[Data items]
+===+

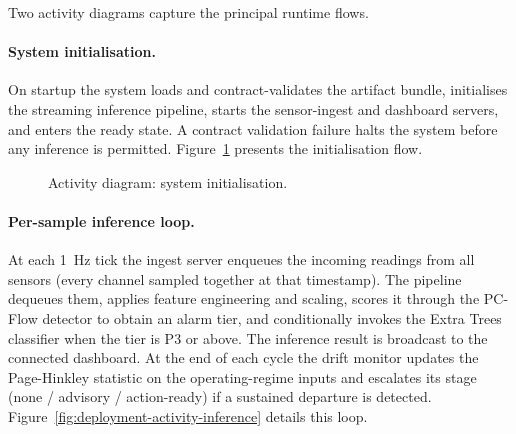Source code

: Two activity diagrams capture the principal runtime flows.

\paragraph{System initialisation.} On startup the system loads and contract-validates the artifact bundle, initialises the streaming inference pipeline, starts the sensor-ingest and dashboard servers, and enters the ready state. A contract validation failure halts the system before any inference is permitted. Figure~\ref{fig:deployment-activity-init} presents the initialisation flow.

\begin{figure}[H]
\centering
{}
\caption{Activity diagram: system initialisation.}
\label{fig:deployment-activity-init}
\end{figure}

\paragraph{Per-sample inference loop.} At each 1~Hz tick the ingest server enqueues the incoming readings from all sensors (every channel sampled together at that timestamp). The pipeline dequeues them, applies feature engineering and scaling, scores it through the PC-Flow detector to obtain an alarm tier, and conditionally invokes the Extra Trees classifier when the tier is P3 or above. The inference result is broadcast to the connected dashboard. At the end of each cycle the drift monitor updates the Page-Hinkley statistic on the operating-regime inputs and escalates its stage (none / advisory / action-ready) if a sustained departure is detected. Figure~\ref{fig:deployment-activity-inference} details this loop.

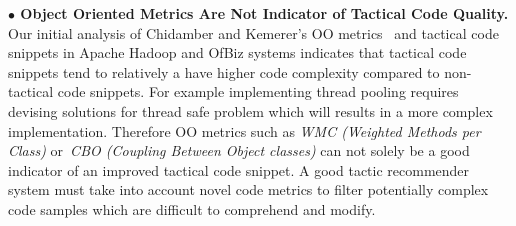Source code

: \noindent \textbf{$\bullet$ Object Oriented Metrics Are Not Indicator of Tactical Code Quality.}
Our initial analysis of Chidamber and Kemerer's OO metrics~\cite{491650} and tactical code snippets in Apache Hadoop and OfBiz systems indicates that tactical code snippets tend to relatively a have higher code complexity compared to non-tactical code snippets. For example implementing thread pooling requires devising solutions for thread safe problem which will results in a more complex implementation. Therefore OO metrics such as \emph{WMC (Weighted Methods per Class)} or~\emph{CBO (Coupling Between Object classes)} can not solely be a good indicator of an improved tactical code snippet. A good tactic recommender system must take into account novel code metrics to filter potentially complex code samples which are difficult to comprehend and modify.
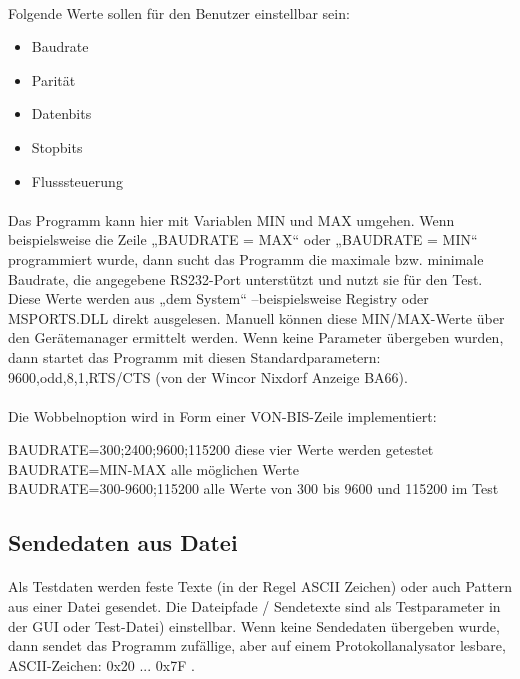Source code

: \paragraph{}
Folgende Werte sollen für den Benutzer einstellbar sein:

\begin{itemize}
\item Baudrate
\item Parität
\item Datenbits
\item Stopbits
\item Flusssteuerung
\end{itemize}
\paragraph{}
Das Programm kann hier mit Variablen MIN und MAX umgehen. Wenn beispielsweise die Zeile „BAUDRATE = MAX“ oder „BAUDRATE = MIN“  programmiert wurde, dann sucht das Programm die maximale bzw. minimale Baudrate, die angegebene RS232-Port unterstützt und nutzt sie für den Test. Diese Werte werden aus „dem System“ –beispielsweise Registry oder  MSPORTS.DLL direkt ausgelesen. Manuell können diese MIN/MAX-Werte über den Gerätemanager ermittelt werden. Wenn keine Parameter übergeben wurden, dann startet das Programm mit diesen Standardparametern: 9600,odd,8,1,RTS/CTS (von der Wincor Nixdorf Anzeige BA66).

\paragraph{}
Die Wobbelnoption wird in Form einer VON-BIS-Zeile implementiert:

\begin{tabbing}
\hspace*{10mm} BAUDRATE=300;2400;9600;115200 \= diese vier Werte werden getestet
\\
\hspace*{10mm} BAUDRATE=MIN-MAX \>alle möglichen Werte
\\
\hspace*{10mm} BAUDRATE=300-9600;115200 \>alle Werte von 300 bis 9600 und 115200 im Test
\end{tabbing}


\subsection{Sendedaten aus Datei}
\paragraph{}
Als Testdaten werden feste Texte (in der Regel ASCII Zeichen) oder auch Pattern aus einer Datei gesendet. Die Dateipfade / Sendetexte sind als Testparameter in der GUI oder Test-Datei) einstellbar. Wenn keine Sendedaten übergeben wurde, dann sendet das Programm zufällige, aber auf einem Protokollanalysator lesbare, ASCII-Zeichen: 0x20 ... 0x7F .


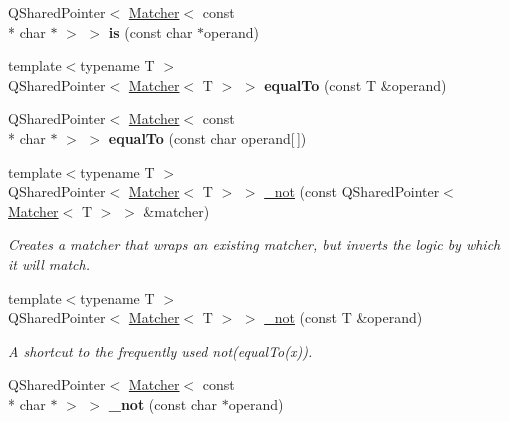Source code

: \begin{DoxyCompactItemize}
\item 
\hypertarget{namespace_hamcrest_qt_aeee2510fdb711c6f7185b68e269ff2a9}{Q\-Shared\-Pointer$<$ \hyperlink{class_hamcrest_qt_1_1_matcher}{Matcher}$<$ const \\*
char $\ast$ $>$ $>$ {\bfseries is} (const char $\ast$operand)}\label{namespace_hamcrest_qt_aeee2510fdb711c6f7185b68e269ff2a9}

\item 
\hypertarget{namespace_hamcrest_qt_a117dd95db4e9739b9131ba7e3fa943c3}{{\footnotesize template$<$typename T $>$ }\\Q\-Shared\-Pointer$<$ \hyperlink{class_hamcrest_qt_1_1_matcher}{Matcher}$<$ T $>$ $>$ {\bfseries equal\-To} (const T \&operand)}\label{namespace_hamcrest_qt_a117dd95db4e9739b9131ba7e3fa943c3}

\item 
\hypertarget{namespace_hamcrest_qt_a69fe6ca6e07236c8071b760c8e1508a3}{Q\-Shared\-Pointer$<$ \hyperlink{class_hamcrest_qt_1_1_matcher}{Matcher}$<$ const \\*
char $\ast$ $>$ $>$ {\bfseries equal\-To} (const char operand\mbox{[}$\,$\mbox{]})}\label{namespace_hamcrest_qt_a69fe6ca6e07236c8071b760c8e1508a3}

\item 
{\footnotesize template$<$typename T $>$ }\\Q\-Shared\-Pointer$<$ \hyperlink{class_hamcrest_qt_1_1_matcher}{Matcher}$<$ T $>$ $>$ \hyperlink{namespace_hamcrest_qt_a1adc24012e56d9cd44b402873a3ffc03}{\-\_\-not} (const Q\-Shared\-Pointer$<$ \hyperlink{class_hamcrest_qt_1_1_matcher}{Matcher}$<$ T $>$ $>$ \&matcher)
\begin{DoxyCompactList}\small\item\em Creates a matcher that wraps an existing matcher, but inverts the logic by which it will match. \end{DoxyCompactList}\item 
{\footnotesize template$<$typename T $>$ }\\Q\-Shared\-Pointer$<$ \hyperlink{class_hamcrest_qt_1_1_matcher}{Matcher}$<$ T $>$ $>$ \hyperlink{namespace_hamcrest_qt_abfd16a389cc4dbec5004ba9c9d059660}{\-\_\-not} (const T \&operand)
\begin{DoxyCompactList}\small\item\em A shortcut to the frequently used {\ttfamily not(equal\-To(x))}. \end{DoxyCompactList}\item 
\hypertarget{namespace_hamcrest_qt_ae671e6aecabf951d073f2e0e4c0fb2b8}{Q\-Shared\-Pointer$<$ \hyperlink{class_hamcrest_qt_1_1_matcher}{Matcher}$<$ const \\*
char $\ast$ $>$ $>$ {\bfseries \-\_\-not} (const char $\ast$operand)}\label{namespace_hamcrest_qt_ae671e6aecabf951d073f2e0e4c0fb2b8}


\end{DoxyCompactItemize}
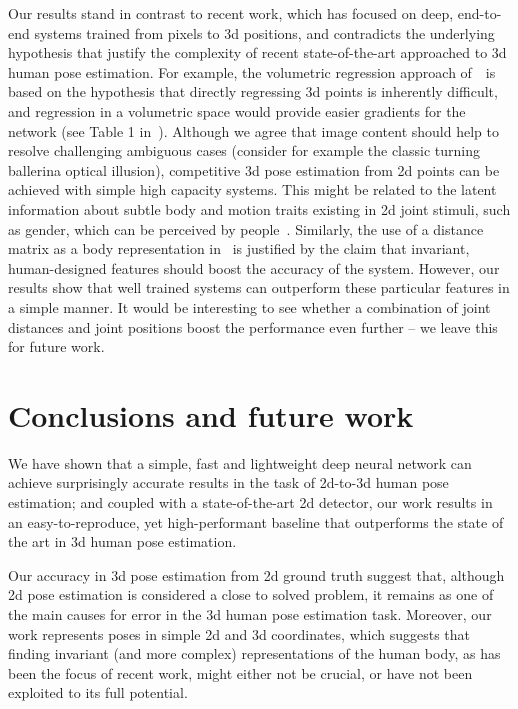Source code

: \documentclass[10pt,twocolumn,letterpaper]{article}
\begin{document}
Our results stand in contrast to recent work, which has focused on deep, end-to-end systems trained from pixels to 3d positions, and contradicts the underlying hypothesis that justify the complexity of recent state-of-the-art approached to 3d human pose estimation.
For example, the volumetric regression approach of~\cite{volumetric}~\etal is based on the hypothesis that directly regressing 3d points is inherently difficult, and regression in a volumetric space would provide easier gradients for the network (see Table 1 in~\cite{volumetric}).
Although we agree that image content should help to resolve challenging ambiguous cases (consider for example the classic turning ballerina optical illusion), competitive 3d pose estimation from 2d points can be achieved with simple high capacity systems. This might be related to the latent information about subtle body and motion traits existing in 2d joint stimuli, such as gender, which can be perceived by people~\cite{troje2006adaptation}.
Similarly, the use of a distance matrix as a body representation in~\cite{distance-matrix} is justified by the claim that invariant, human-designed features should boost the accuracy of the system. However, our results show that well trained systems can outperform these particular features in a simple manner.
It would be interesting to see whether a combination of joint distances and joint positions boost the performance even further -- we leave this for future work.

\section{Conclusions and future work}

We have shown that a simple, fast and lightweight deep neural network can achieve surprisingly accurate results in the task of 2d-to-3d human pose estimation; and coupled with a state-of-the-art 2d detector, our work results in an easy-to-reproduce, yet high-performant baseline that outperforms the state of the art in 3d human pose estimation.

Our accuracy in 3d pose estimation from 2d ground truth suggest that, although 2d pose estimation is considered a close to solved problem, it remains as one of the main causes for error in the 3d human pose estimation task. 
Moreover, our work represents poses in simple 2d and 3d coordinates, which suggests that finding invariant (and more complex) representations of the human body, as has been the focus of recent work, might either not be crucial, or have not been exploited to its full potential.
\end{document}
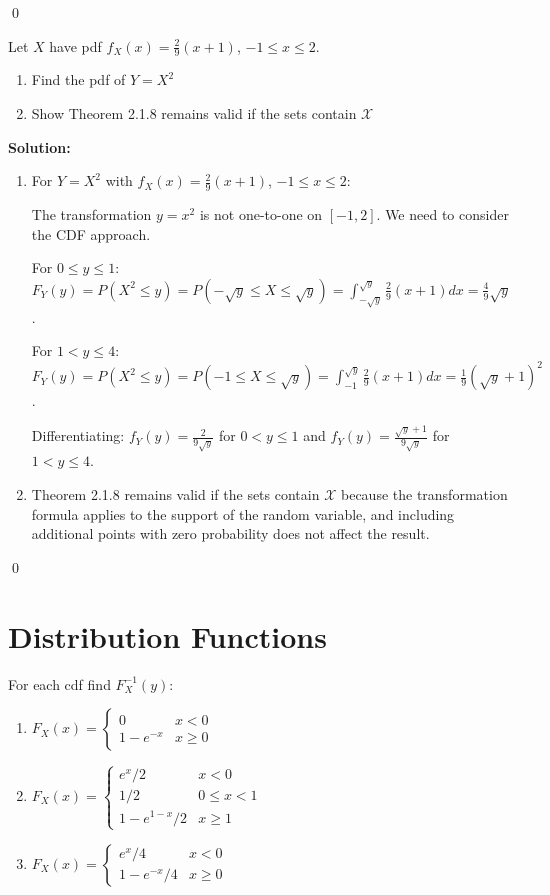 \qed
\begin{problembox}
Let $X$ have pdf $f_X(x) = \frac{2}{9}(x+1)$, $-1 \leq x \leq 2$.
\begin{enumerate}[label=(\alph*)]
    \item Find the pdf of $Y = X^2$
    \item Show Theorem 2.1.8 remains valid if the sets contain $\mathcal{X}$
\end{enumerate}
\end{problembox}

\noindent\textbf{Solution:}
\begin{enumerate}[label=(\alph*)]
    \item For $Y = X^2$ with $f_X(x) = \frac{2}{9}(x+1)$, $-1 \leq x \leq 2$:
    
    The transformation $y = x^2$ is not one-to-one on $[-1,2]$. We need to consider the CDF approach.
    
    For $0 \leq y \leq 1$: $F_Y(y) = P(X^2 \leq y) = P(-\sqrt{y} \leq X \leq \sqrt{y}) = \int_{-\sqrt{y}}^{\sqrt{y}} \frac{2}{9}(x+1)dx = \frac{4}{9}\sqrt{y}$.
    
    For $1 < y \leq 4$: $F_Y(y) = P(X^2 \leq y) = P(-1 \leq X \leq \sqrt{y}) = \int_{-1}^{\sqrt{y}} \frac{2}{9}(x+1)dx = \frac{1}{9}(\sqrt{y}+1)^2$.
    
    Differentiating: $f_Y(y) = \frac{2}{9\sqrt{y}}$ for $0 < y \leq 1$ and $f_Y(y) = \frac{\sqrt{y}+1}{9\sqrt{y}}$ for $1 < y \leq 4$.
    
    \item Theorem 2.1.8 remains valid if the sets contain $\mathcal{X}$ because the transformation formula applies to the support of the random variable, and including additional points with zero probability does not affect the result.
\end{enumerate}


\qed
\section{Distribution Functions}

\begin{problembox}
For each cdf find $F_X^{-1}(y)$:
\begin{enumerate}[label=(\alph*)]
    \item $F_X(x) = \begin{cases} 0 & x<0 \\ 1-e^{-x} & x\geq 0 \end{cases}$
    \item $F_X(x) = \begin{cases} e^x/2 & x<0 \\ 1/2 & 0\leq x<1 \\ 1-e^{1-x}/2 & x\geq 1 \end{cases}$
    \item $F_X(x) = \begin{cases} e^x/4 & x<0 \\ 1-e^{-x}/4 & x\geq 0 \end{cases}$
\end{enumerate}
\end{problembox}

+===+

▶ **Exercise aim**
Copy out every line from the data above in which the word "difficult" occurs.

▶ **Output below**
Our initial analysis of Chidamber and Kemerer's OO metrics~\cite{491650} and tactical code snippets in Apache Hadoop and OfBiz systems indicates that tactical code snippets tend to relatively a have higher code complexity compared to non-tactical code snippets. For example implementing thread pooling requires devising solutions for thread safe problem which will results in a more complex implementation. Therefore OO metrics such as \emph{WMC (Weighted Methods per Class)} or~\emph{CBO (Coupling Between Object classes)} can not solely be a good indicator of an improved tactical code snippet. A good tactic recommender system must take into account novel code metrics to filter potentially complex code samples which are difficult to comprehend and modify.
For example, the volumetric regression approach of~\cite{volumetric}~\etal is based on the hypothesis that directly regressing 3d points is inherently difficult, and regression in a volumetric space would provide easier gradients for the network (see Table 1 in~\cite{volumetric}).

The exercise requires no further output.